Chicken broth is super simple to make. You throw everything into a pot of water and simmer simmer simmer simmer and….simmer. The video will show you how.

Experimenting with different herbs and spices is allowed. Be my guest. Turning the stove to high and walking away from the pot for a long time is not. Don’t do it. (Meaning: the broth may decide to overflow and create a lovely mess on your kitchen floor).

The special thing about Tropical Traditions’ chicken bones is, it’ll give you a chicken broth unlike any other. The chickens are raised on cocofeed, and have absolutely no soy in their diet. Not only that, but the bones make a superb broth (or stock, if you decided to try that instead). When you cool it off, it turns into a thick gelatin. That’s the mark of a very, very good, high quality broth/stock.
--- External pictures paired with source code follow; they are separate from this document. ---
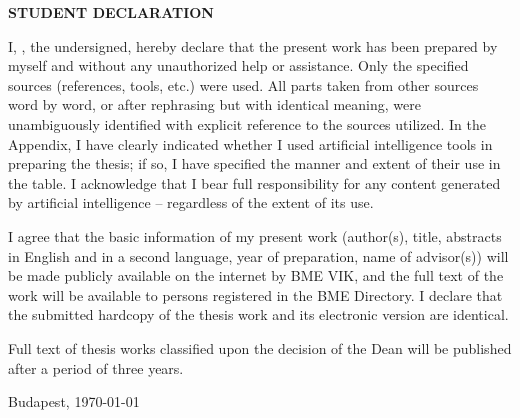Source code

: \begin{center}
\large
\textbf{STUDENT DECLARATION}\\
\end{center}

I, \emph{\vikszerzoKeresztnev{} \vikszerzoVezeteknev}, the undersigned, hereby declare that the present \vikdoktipus{} work has been prepared by myself and without any unauthorized help or assistance. Only the specified sources (references, tools, etc.) were used. All parts taken from other sources word by word, or after rephrasing but with identical meaning, were unambiguously identified with explicit reference to the sources utilized. In the Appendix, I have clearly indicated whether I used artificial intelligence tools in preparing the thesis; if so, I have specified the manner and extent of their use in the table. I acknowledge that I bear full responsibility for any content generated by artificial intelligence -- regardless of the extent of its use.

I agree that the basic information of my present work (author(s), title, abstracts in English and in a second language, year of preparation, name of advisor(s)) will be made publicly available on the internet by BME VIK, and the full text of the work will be available to persons registered in the BME Directory. I declare that the submitted hardcopy of the thesis work and its electronic version are identical. 

Full text of thesis works classified upon the decision of the Dean will be published after a period of three years.

\begin{flushleft}
\vspace*{1cm}
Budapest, \today
\end{flushleft}

\begin{flushright}
 \vspace*{1cm}
 \makebox[7cm]{\rule{6cm}{.4pt}}\\
 \makebox[7cm]{\emph{\vikszerzoKeresztnev{} \vikszerzoVezeteknev}}\\
\end{flushright}
\thispagestyle{empty}

\vfill
\clearpage
\thispagestyle{empty} %

\selectthesislanguage
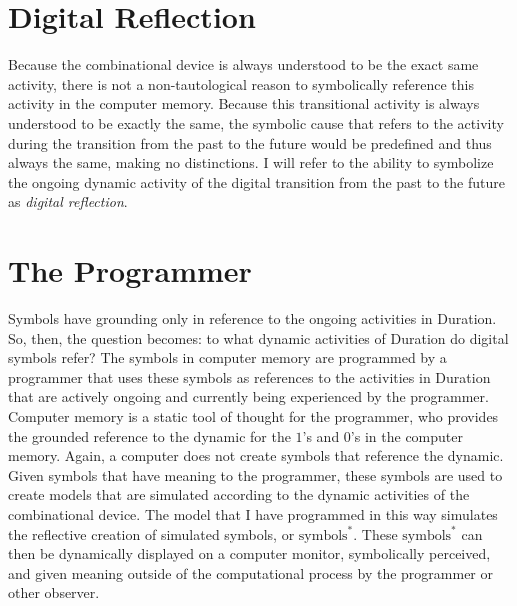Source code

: \section{Digital Reflection}
\label{section:digital_reflection}

Because the combinational device is always understood to be the exact
same activity, there is not a non-tautological reason to symbolically
reference this activity in the computer memory.  Because this
transitional activity is always understood to be exactly the same, the
symbolic cause that refers to the activity during the transition from
the past to the future would be predefined and thus always the same,
making no distinctions.  I will refer to the ability to symbolize the
ongoing dynamic activity of the digital transition from the past to
the future as \emph{digital reflection}.

\section{The Programmer}

Symbols have grounding only in reference to the ongoing activities in
Duration.  So, then, the question becomes: to what dynamic activities
of Duration do digital symbols refer?  The symbols in computer memory
are programmed by a programmer that uses these symbols as references
to the activities in Duration that are actively ongoing and currently
being experienced by the programmer.  Computer memory is a static tool
of thought for the programmer, who provides the grounded reference to
the dynamic for the $1$'s and $0$'s in the computer memory.  Again, a
computer does not create symbols that reference the dynamic.  Given
symbols that have meaning to the programmer, these symbols are used to
create models that are simulated according to the dynamic activities
of the combinational device.  The model that I have programmed in this
way simulates the reflective creation of simulated symbols, or
$\text{symbols}^*$.  These $\text{symbols}^*$ can then be dynamically
displayed on a computer monitor, symbolically perceived, and given
meaning outside of the computational process by the programmer or
other observer.

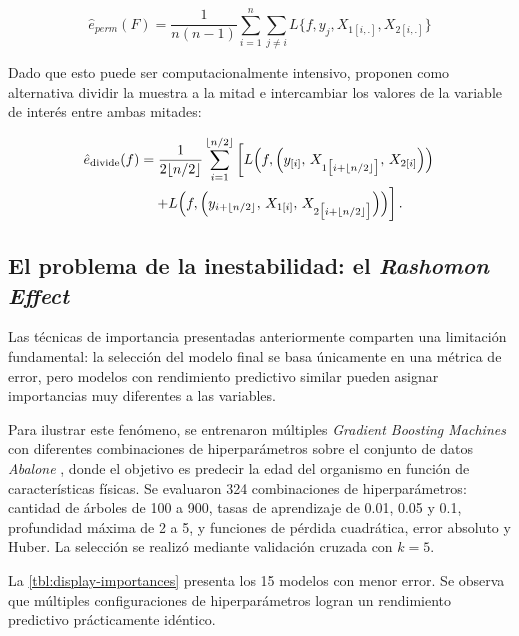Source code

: \begin{equation}
    \hat{e}_{perm}(F) = \frac{1}{n(n-1)}\sum_{i=1}^n\sum_{j\neq i}L\{f,y_j,X_{1[i,.]},X_{2[i,.]} \}
\end{equation}

Dado que esto puede ser computacionalmente intensivo, proponen como alternativa dividir la muestra a la mitad e intercambiar los valores de la variable de interés entre ambas mitades:

\begin{equation}
    \begin{aligned}
    \hat{e}_{\text{divide}}(f) &= \frac{1}{2 \lfloor n/2 \rfloor} \sum_{i=1}^{\lfloor n/2 \rfloor} \left[
    L\Bigl(f,\Bigl(y_{[i]},\, X_{1\bigl[i+\lfloor n/2 \rfloor\bigr]},\, X_{2[i]}\Bigr)\Bigr) \right. \\
    &\left. \quad + L\Bigl(f,\Bigl(y_{i+\lfloor n/2 \rfloor},\, X_{1[i]},\, X_{2\bigl[i+\lfloor n/2 \rfloor\bigr]}\Bigr)\Bigr)
    \right]. \\
    \end{aligned}    
\end{equation}

\subsection{El problema de la inestabilidad: el \textit{Rashomon Effect}}

Las técnicas de importancia presentadas anteriormente comparten una limitación fundamental: la selección del modelo final se basa únicamente en una métrica de error, pero modelos con rendimiento predictivo similar pueden asignar importancias muy diferentes a las variables.

Para ilustrar este fenómeno, se entrenaron múltiples \textit{Gradient Boosting Machines} con diferentes combinaciones de hiperparámetros sobre el conjunto de datos \textit{Abalone} \cite{abalone_1}, donde el objetivo es predecir la edad del organismo en función de características físicas. Se evaluaron 324 combinaciones de hiperparámetros: cantidad de árboles de 100 a 900, tasas de aprendizaje de 0.01, 0.05 y 0.1, profundidad máxima de 2 a 5, y funciones de pérdida cuadrática, error absoluto y Huber. La selección se realizó mediante validación cruzada con $k=5$.

La \autoref{tbl:display-importances} presenta los 15 modelos con menor error. Se observa que múltiples configuraciones de hiperparámetros logran un rendimiento predictivo prácticamente idéntico.


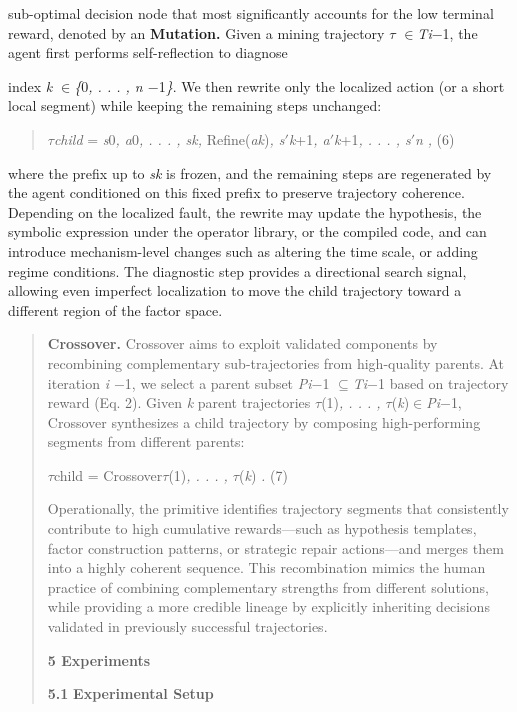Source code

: \documentclass[
]{article}
\begin{document}
sub-optimal decision node that most significantly accounts for the low
terminal reward, denoted by an \textbf{Mutation.} Given a mining
trajectory \emph{$\tau$ $\in$Ti$-$}1, the agent first performs self-reflection to
diagnose

index \emph{k $\in$\{}0\emph{, . . . , n $-$}1\emph{\}}. We then rewrite only
the localized action (or a short local segment) while keeping the
remaining steps unchanged:

\begin{quote}
\emph{$\tau$child} = \emph{s}0\emph{, a}0\emph{, . . . , sk,}
Refine(\emph{ak})\emph{, s$'$k}+1\emph{, a$'$k}+1\emph{, . . . , s$'$n}
\emph{,} (6)
\end{quote}

where the prefix up to \emph{sk} is frozen, and the remaining steps are
regenerated by the agent conditioned on this fixed prefix to preserve
trajectory coherence. Depending on the localized fault, the rewrite may
update the hypothesis, the symbolic expression under the operator
library, or the compiled code, and can introduce mechanism-level changes
such as altering the time scale, or adding regime conditions. The
diagnostic step provides a directional search signal, allowing even
imperfect localization to move the child trajectory toward a different
region of the factor space.

\begin{quote}
\textbf{Crossover.} Crossover aims to exploit validated components by
recombining complementary sub-trajectories from high-quality parents. At
iteration \emph{i $-$}1, we select a parent subset \emph{Pi$-$}1
\emph{$\subseteq$Ti$-$}1 based on trajectory reward (Eq. 2). Given \emph{k} parent
trajectories \emph{$\tau$}(1)\emph{, . . . , $\tau$}(\emph{k})\emph{$\in$Pi$-$}1,
Crossover synthesizes a child trajectory by composing high-performing
segments from different parents:

\emph{$\tau$}child = Crossover\emph{$\tau$}(1)\emph{, . . . , $\tau$}(\emph{k})
\emph{.} (7)

Operationally, the primitive identifies trajectory segments that
consistently contribute to high cumulative rewards---such as hypothesis
templates, factor construction patterns, or strategic repair
actions---and merges them into a highly coherent sequence. This
recombination mimics the human practice of combining complementary
strengths from different solutions, while providing a more credible
lineage by explicitly inheriting decisions validated in previously
successful trajectories.

\textbf{5 Experiments}

\textbf{5.1} \textbf{Experimental Setup}
\end{quote}
\end{document}

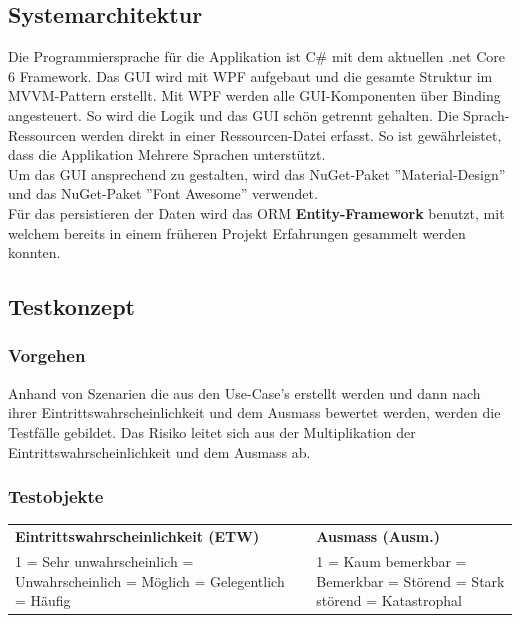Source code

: \subsection{Systemarchitektur}
Die Programmiersprache für die Applikation ist C\# mit dem aktuellen .net Core 6 Framework. Das GUI wird mit WPF aufgebaut und die gesamte Struktur im MVVM-Pattern erstellt. Mit WPF werden alle GUI-Komponenten über Binding angesteuert. So wird die Logik und das GUI schön getrennt gehalten. Die Sprach-Ressourcen werden direkt in einer Ressourcen-Datei erfasst. So ist gewährleistet, dass die Applikation Mehrere Sprachen unterstützt. \\ Um das GUI ansprechend zu gestalten, wird das NuGet-Paket ''Material-Design'' und das NuGet-Paket ''Font Awesome'' verwendet.\\
Für das persistieren der Daten wird das ORM \textbf{Entity-Framework} benutzt, mit welchem bereits in einem früheren Projekt Erfahrungen gesammelt werden konnten.

\newpage
\subsection{Testkonzept} \label{testkonzept}
\subsubsection{Vorgehen}
Anhand von Szenarien die aus den Use-Case's erstellt werden und dann nach ihrer Eintrittswahrscheinlichkeit und dem Ausmass bewertet werden, werden die Testfälle gebildet. Das Risiko leitet sich aus der Multiplikation der Eintrittswahrscheinlichkeit und dem Ausmass ab.
\subsubsection{Testobjekte}
\begin{table}[H]
  \centering
  \setlength\extrarowheight{2pt}
  \begin{tabulary}{1.0\textwidth}{LCL}
    \textbf{Eintrittswahrscheinlichkeit (ETW)} & &
    \textbf{Ausmass (Ausm.)} \\
    1 = Sehr unwahrscheinlich = Unwahrscheinlich = Möglich = Gelegentlich = Häufig && 1 = Kaum bemerkbar = Bemerkbar  = Störend  = Stark störend  = Katastrophal\\
  \end{tabulary}
\end{table}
Another plus: you can reuse the bones twice. Yes! Twice! Just discard the veggies and stuff (just pour it all through a strainer) and reuse only the bones and follow the recipe as is again.

Have fun!

Chicken Broth

 Chicken Broth Recipe Photo
Chicken Broth Recipe
Prepared by Marianita Shilhavy, Photo by Jeremiah Shilhavy

Preparation Time: 5 minutes
Servings: approximately 2 1/2 quarts broth

  • 1 package chicken bones
  • 4 cloves garlic, peeled and crushed
  • 1 medium onion, peeled and quartered
  • 3 stalks celery, cut into pieces
  • 2 medium size carrots, cut into pieces
  • 6 whole peppercorn or 2 long peppercorns
  • 1 sprig fresh rosemary
  • 1/2 teaspoon thyme
  • 1 teaspoon salt
  • 3 quarts water

Place all the ingredients in a large soup kettle and bring to a boil. Reduce heat and simmer for about 3 hours.

Cool and strain broth, discarding the seasoning and vegetables.

Store the broth in a glass container, put in the refrigerator till it is ready for use.

Note: You can reuse the chicken bones a second time after discarding the vegetables. Follow recipe as usual for the second batch.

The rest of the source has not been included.